Biological Activities of Receptor-interacting Protein 140 in Adipocytes and Metabolic Diseases

Ping-Chih Ho 1, Li-Na Wei 1,*
PMCID: PMC5560868  NIHMSID: NIHMS894453  PMID: 22934550

Abstract

Receptor-interacting protein 140 (RIP140) is best known for its functional role as a wide-spectrum transcriptional co-regulator. It is highly expressed in metabolic tissues including mature adipocyte. In the past decade, molecular biological and biochemical studies revealed extensive and sequential post-translational modifications (PTMs) of RIP140. Some of these PTMs affect RIP140’s sub-cellular distribution and biological activities that contribute to the development and progression of metabolic diseases. The biological activity of RIP140 that translocates to the cytoplasm in adipocytes is to regulate glucose uptake, adiponectin secretion and lipolysis. Accumulation of RIP140 in the cytoplasm promotes adipocyte dysfunctions, and provides a biomarker of early stages of metabolic diseases. Administering compounds that reduce cytoplasmic accumulation of RIP140 in high fat diet-fed animals can ameliorate metabolic dysfunctions, manifested in improving insulin sensitivity and adiponectin secretion, and reducing incidences of hepatic steatosis. This review summarizes studies demonstrating RIP140’s PTMs and biological activities in the cytoplasm of adipocyte, signaling pathways stimulating these PTMs, and a proof-of-concept that targeting cytoplasmic RIP140 can be an effective strategy in managing metabolic diseases.

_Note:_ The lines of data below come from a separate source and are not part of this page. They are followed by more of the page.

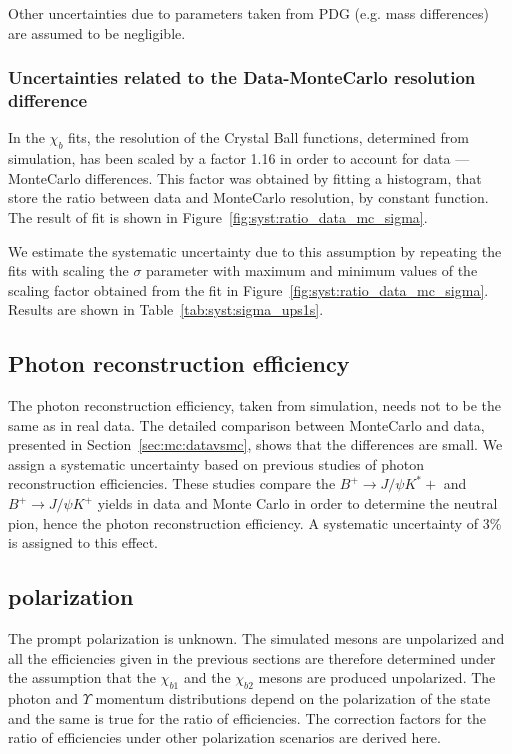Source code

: Other uncertainties due to parameters taken from PDG (e.g. mass differences)
are assumed to be negligible.

\subsubsection{Uncertainties related to the Data-MonteCarlo resolution difference}

In the $\chi_b$ fits, the resolution of the Crystal Ball functions, determined
from simulation, has been scaled by a factor 1.16 in order to account for data ---
MonteCarlo differences. This factor was obtained by fitting a histogram, 
that store the ratio between data and MonteCarlo resolution, by constant function.
The result of fit is shown in Figure~\ref{fig:syst:ratio_data_mc_sigma}.




We estimate the systematic uncertainty due to this assumption by repeating the
fits with scaling the $\sigma$ parameter with maximum and minimum values of
the scaling factor obtained from the fit in Figure~\ref{fig:syst:ratio_data_mc_sigma}.
Results are shown in Table~\ref{tab:syst:sigma_ups1s}.



\subsection{Photon reconstruction efficiency}
The photon reconstruction efficiency, taken from simulation, needs not to be
the same as in real data. The detailed comparison between MonteCarlo and data,
presented in Section~\ref{sec:mc:datavsmc}, shows that the differences
are small. We assign a systematic uncertainty based on previous studies of
photon reconstruction efficiencies. These studies compare the $B^+ \rightarrow
J/\psi K^*+$ and $B^+ \rightarrow J/\psi K^+$ yields in data and Monte Carlo in
order to determine the neutral pion, hence the photon  reconstruction
efficiency. A systematic uncertainty of 3\% is assigned to this effect.






\subsection{\chib polarization}
\label{sec:syst:pol}

The prompt \chib polarization is unknown. The simulated \chib mesons are
unpolarized and all the efficiencies given in the previous sections are
therefore determined under the assumption that the $\chi_{b1}$ and the
$\chi_{b2}$ mesons are produced unpolarized. The photon and $\Upsilon$ momentum
distributions depend on the polarization of the \chib state and the same is
true for the ratio of efficiencies. The correction factors for the ratio of
efficiencies under other polarization scenarios are derived here.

Keywords: RIP140, Post translational modification (PTM), Adipocyte, Type II diabetes mellitus (T2DM), Endothelin-1 (ET-1), Ambresentan, GLUT4, Adiponectin, Nuclear translocation, Biomarker, Therapeutics

INTRODUCTION

Adipocyte Dysfunctions and Metabolic Disorders

Metabolic syndrome, also known as syndrome X, presents one of the most challenging health issues in the modern society. Patients with metabolic syndrome tend to have multiple metabolic and inflammatory disorders, including type II diabetes mellitus (T2DM), atherosclerosis, hypertension, cardiomyopathy, rheumatoid arthritis and Alzheimer’s diseases [13]. The main features of metabolic syndrome include the decrease in circulating HDL and the increase in circulating triglyceride (TG), low density lipoprotein (LDL) and fasting blood glucose (4). Epidemiological and etiological analyses reveal that obesity is the major trigger for metabolic syndrome. Mechanistically, it is known that the enlarged and dysfunctional adipose tissues play a critical role in aggravating metabolic disorders [1, 5].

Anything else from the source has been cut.